Néanmoins, c’est en déménageant l’immense appartement de fonction de sa mère, quai Conti, à Paris ainsi que le bureau de son père, qui y a passé l’essentiel de sa vie d’exilé intra-muros, que l’exploration se fait plus précise, plus forte, plus juste. Les travaux généalogiques de Louis, son père, l’inspirent. Lecteur fidèle de ses romans depuis « L’adversaire » en passant par « Yoga » et « Un roman russe », je soupçonnais que son patronyme était d’origine gasconne. « Toute sa vie, il a correspondu avec des curés de l’Ariège, des héraldistes bavarois ou un lointain cousin péruvien qui vivait à Lima, du commerce de champignons hallucinogènes — et ils étaient aussi ravis l’un que l’autre d’échanger des informations sur leur aventureuse grand-mère et grand-tante, Gabrielle Carrère, qui en 1912, âgée de trente-deux ans, a quitté Pau pour, seule, traverser l’Atlantique à bord du paquebot Gascogne. »

Un « paradis gascon »

Louis Carrère a d’ailleurs son « paradis gascon » à Cazères-sur-Garonne, en Comminges. Lieu consacré de sa mémoire enfantine, il sera celui d’Hélène, et de leurs trois enfants : « La maison que j’ai connue dans mon enfance, était si biscornue… » puis viendra plus tard Biarritz. Emmanuel Carrère dresse de sa mère le portrait acidulé d’une femme forte, ô combien capable d’affronter toutes les tempêtes, femme avide de pouvoir, mais aussi mère clanique et fusionnelle qui écarte insensiblement son mari de sa longue carrière. « Kolkhoze » est le nom de cette fusion mère enfants. Il ne peut que gêner sa gloire. Lui, généalogiste obsessionnel de tous les ascendants de son épouse, est émigré dans un recoin de l’immense appartement du quai Conti où se tient l’Académie française.

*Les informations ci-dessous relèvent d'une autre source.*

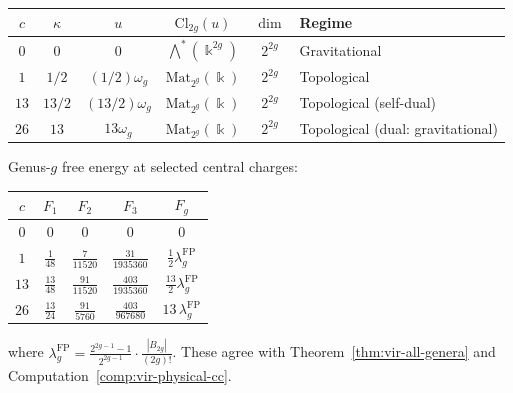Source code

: \begin{computation}
\label{comp:g9-vir-clifford-data}

\begin{center}
\renewcommand{\arraystretch}{1.3}
{\small
\begin{tabular}{cccccl}
\toprule
$c$ & $\kappa$ & $u$ & $\mathrm{Cl}_{2g}(u)$ &
$\dim$ & Regime \\
\midrule
$0$ & $0$ & $0$ &
$\bigwedge^*(\Bbbk^{2g})$ & $2^{2g}$ &
Gravitational \\
$1$ & $1/2$ & $(1/2)\omega_g$ &
$\mathrm{Mat}_{2^g}(\Bbbk)$ & $2^{2g}$ &
Topological \\
$13$ & $13/2$ & $(13/2)\omega_g$ &
$\mathrm{Mat}_{2^g}(\Bbbk)$ & $2^{2g}$ &
Topological (self-dual) \\
$26$ & $13$ & $13\omega_g$ &
$\mathrm{Mat}_{2^g}(\Bbbk)$ & $2^{2g}$ &
Topological (dual: gravitational) \\
\bottomrule
\end{tabular}
}
\end{center}

\medskip\noindent
Genus-$g$ free energy at selected central charges:
\begin{center}
\renewcommand{\arraystretch}{1.3}
{\small
\begin{tabular}{ccccc}
\toprule
$c$ & $F_1$ & $F_2$ & $F_3$ &
$F_g$ \\
\midrule
$0$ & $0$ & $0$ & $0$ & $0$ \\
$1$ & $\frac{1}{48}$ & $\frac{7}{11520}$ &
$\frac{31}{1935360}$ &
$\frac{1}{2}\lambda_g^{\mathrm{FP}}$ \\
$13$ & $\frac{13}{48}$ & $\frac{91}{11520}$ &
$\frac{403}{1935360}$ &
$\frac{13}{2}\lambda_g^{\mathrm{FP}}$ \\
$26$ & $\frac{13}{24}$ & $\frac{91}{5760}$ &
$\frac{403}{967680}$ &
$13\,\lambda_g^{\mathrm{FP}}$ \\
\bottomrule
\end{tabular}
}
\end{center}
where $\lambda_g^{\mathrm{FP}} = \frac{2^{2g-1}-1}{2^{2g-1}} \cdot
\frac{|B_{2g}|}{(2g)!}$. These agree with
Theorem~\ref{thm:vir-all-genera} and
Computation~\ref{comp:vir-physical-cc}.
\end{computation}

%
%

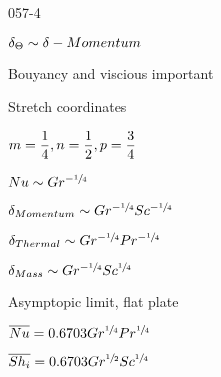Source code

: \begin{mitframe}{057-4}
\begin{listone}
		\item $\blthick_{\dimltemp}\sim\blthick-{Momentum}$
        \item Bouyancy and viscious important
        \item Stretch coordinates
        		\begin{listtwo}
                	\item $\mass=\dfrac{1}{4}, n=\dfrac{1}{2}, p=\dfrac{3}{4}$
                 \end{listtwo}
\item $\nusselt\sim\grashof^{-\sfrac{1}{4}}$
\item $\blthick_{Momentum}\sim\grashof^{-\sfrac{1}{4}}\schmidt^{-\sfrac{1}{4}}$
\item $\blthick_{Thermal}\sim\grashof^{-\sfrac{1}{4}}\prandtl^{-\sfrac{1}{4}}$
\item $\blthick_{Mass}\sim\grashof^{-\sfrac{1}{4}}\schmidt^{\sfrac{1}{4}}$


\item Asymptopic limit, flat plate
\item $\overline{\nusselt}=0.6703\grashof^{\sfrac{1}{4}}\prandtl^{\sfrac{1}{4}}$
\item $\overline{\sherwood_{\state}}=0.6703\grashof^{\sfrac{1}{2}}\schmidt^{\sfrac{1}{4}}$
\end{listone}        
\end{mitframe}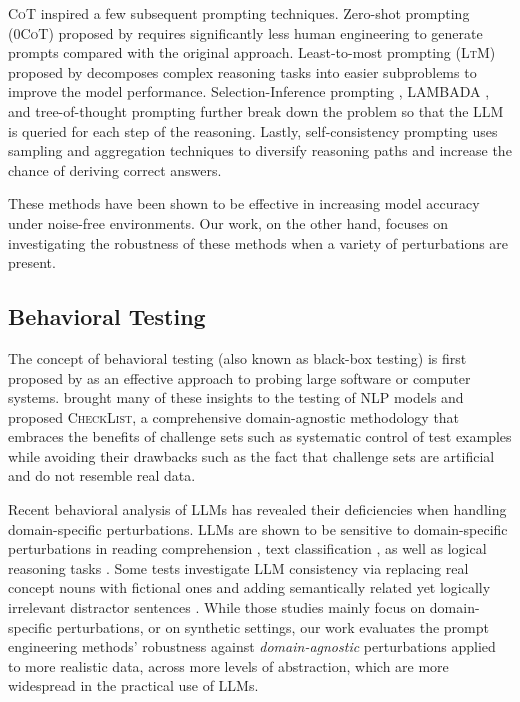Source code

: \documentclass[11pt]{article}
\begin{document}
\textsc{CoT} inspired a few subsequent prompting techniques. Zero-shot prompting (\textsc{0CoT}) proposed by \citet{kojima2023large} requires significantly less human engineering to generate prompts compared with the original approach. Least-to-most prompting (\textsc{LtM}) proposed by \citet{zhou2023leasttomost} decomposes complex reasoning tasks into easier subproblems to improve the model performance. Selection-Inference prompting \cite{creswell2023selectioninference}, LAMBADA \cite{kazemi2023lambada}, and tree-of-thought prompting \cite{yao2023tree} further break down the problem so that the LLM is queried for each step of the reasoning. Lastly, self-consistency prompting \cite{wang2023selfconsistency} uses sampling and aggregation techniques to diversify reasoning paths and increase the chance of deriving correct answers.

These methods have been shown to be effective in increasing model accuracy under noise-free environments. Our work, on the other hand, focuses on investigating the robustness of these methods when a variety of perturbations are present.

\subsection{Behavioral Testing}

The concept of behavioral testing (also known as black-box testing) is first proposed by \citet{536464} as an effective approach to probing large software or computer systems. \citet{ribeiro-etal-2020-beyond} brought many of these insights to the testing of NLP models and proposed \textsc{CheckList}, a comprehensive domain-agnostic methodology that embraces the benefits of challenge sets such as systematic control of test examples \cite{belinkov-glass-2019-analysis} while avoiding their drawbacks such as the fact that challenge sets are artificial and do not resemble real data.

Recent behavioral analysis of LLMs has revealed their deficiencies when handling domain-specific perturbations. LLMs are shown to be sensitive to domain-specific perturbations in reading comprehension \cite{jia-liang-2017-adversarial}, text classification \cite{gan2023sensitivity}, as well as logical reasoning tasks \cite{ye2022unreliability}. Some tests investigate LLM consistency via replacing real concept nouns with fictional ones \cite{saparov2023language} and adding semantically related yet logically irrelevant distractor sentences \cite{saparov2023testing}. While those studies mainly focus on domain-specific perturbations, or on synthetic settings, our work evaluates the prompt engineering methods' robustness against \emph{domain-agnostic} perturbations applied to more realistic data, across more levels of abstraction, which are more widespread in the practical use of LLMs.
\end{document}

L’auteur pousse, comme toujours, loin son investigation familiale. Elle lui fait découvrir plus son père que sa mère qui prend toute la lumière. Il va, dans un curieux balancement, entre lui et elle, s’inscrivant malgré tout dans un affrontement direct avec la légende d’Hélène Zourabichvili, devenue Madame Carrère d’Encausse. « Je t’aime, moi non plus ! » pourrait être la phrase non prononcée par Emmanuel Carrère lorsqu’il évoque cette mère qu’il aime et qui pourtant ne reconnaît pas l’œuvre d’un fils dont le choix littéraire l’exaspère.

Bipolarité et honnêteté

L’auteur n’est jamais absent de cette succession de ses nombreux fragments. Sa vie amoureuse nous est livrée sans complexe, comme sa bipolarité déjà décrite dans « Yoga ». L’honnêteté de l’écrivain est indéniable : c’est sa marque de fabrique Il sait manier l’autofiction comme nul autre. La Russie, tout du long, en est la toile de fond. La Géorgie natale d’une mère qui sera qualifiée par Sebag Montefiore, le biographe de Staline : « Hélène n’est pas seulement une historienne de l’Union soviétique : c’est une historienne soviétique. » In fine, nous voici revenus au prélude, quelques mois avant l’hommage aux Invalides. Hélène Carrère d’Encausse vit ses derniers instants : « j’ai donc fermé de mon mieux les yeux de ma mère. […] Nous sommes restés un moment autour du corps, puis sortis tous les trois (Nathalie, Marina, ses sœurs, et lui-même) Dans le couloir, Anne (son médecin) nous attendait. Elle nous a embrassés, tout à tour, et elle a dit : « Comme d’habitude : elle a fait le job. »

Emmanuel Carrère, Kolkhoze, Éditions P.O.L, 558 p., 24 euros.